Can’t find certain Japanese ingredients? See my substitution guide here.
Instructions
- Crack 1 egg into a bowl and add 1 pinch salt and ½ tsp sugar. Stir with chopsticks in a side-to-side cutting motion, so you do not beat air into it.

- Start preheating your pan on medium. Mix the egg once more, then pour the mixture through a fine-mesh sieve to catch any lumps.

- Mix ½ tsp potato starch (katakuriko) and 1 tsp water together in a small bowl, then stir it into the egg mixture. Avoid vigorous mixing, we want few air bubbles as possible.

- Grease the hot pan with 1 tsp cooking oil. Wipe the excess out with kitchen paper.

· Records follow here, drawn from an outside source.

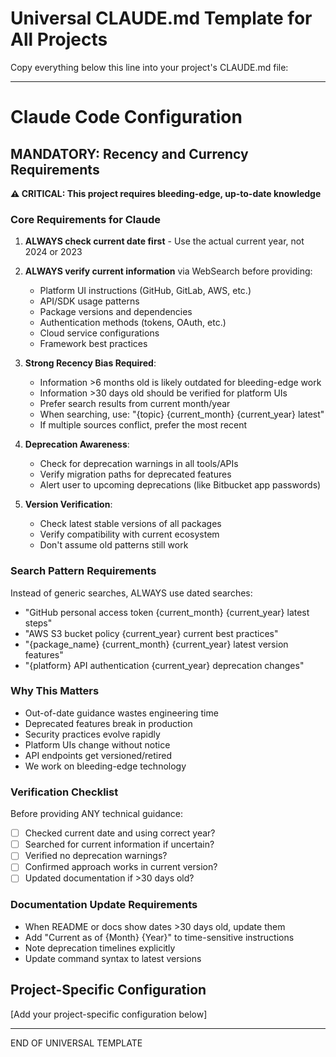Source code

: # Universal CLAUDE.md Template for All Projects

Copy everything below this line into your project's CLAUDE.md file:

---

# Claude Code Configuration

## MANDATORY: Recency and Currency Requirements

**⚠️ CRITICAL: This project requires bleeding-edge, up-to-date knowledge**

### Core Requirements for Claude

1. **ALWAYS check current date first** - Use the actual current year, not 2024 or 2023
2. **ALWAYS verify current information** via WebSearch before providing:
   - Platform UI instructions (GitHub, GitLab, AWS, etc.)
   - API/SDK usage patterns
   - Package versions and dependencies
   - Authentication methods (tokens, OAuth, etc.)
   - Cloud service configurations
   - Framework best practices

3. **Strong Recency Bias Required**:
   - Information >6 months old is likely outdated for bleeding-edge work
   - Information >30 days old should be verified for platform UIs
   - Prefer search results from current month/year
   - When searching, use: "{topic} {current_month} {current_year} latest"
   - If multiple sources conflict, prefer the most recent

4. **Deprecation Awareness**:
   - Check for deprecation warnings in all tools/APIs
   - Verify migration paths for deprecated features
   - Alert user to upcoming deprecations (like Bitbucket app passwords)

5. **Version Verification**:
   - Check latest stable versions of all packages
   - Verify compatibility with current ecosystem
   - Don't assume old patterns still work

### Search Pattern Requirements
Instead of generic searches, ALWAYS use dated searches:
- "GitHub personal access token {current_month} {current_year} latest steps"
- "AWS S3 bucket policy {current_year} current best practices"
- "{package_name} {current_month} {current_year} latest version features"
- "{platform} API authentication {current_year} deprecation changes"

### Why This Matters
- Out-of-date guidance wastes engineering time
- Deprecated features break in production
- Security practices evolve rapidly
- Platform UIs change without notice
- API endpoints get versioned/retired
- We work on bleeding-edge technology

### Verification Checklist
Before providing ANY technical guidance:
- [ ] Checked current date and using correct year?
- [ ] Searched for current information if uncertain?
- [ ] Verified no deprecation warnings?
- [ ] Confirmed approach works in current version?
- [ ] Updated documentation if >30 days old?

### Documentation Update Requirements
- When README or docs show dates >30 days old, update them
- Add "Current as of {Month} {Year}" to time-sensitive instructions
- Note deprecation timelines explicitly
- Update command syntax to latest versions

## Project-Specific Configuration

[Add your project-specific configuration below]

---

END OF UNIVERSAL TEMPLATE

- Pour the egg mixture into the pan and tilt to spread it into a thin even layer and let it cook undisturbed until about 80% done.

- When the top is no longer wet, cover with a lid. After 20 seconds, turn off the heat and let the residual heat finish cooking the surface. This usually takes about 1 minute 30 seconds.

- Once the surface is fully set, push chopsticks or the corner of a spatula under one of the edges. When it comes loose, hold it with your fingers and slowly pull it in one direction to remove it from the pan. Place it on a piece of kitchen paper to absorb any excess oil.

- For shorter strands, cut the kinshi tamago into halves or quarters, then stack the pieces and thinly slice. For longer strands, roll it up gently and slice.

- Fluff it up, then serve on rice or noodles, enjoy!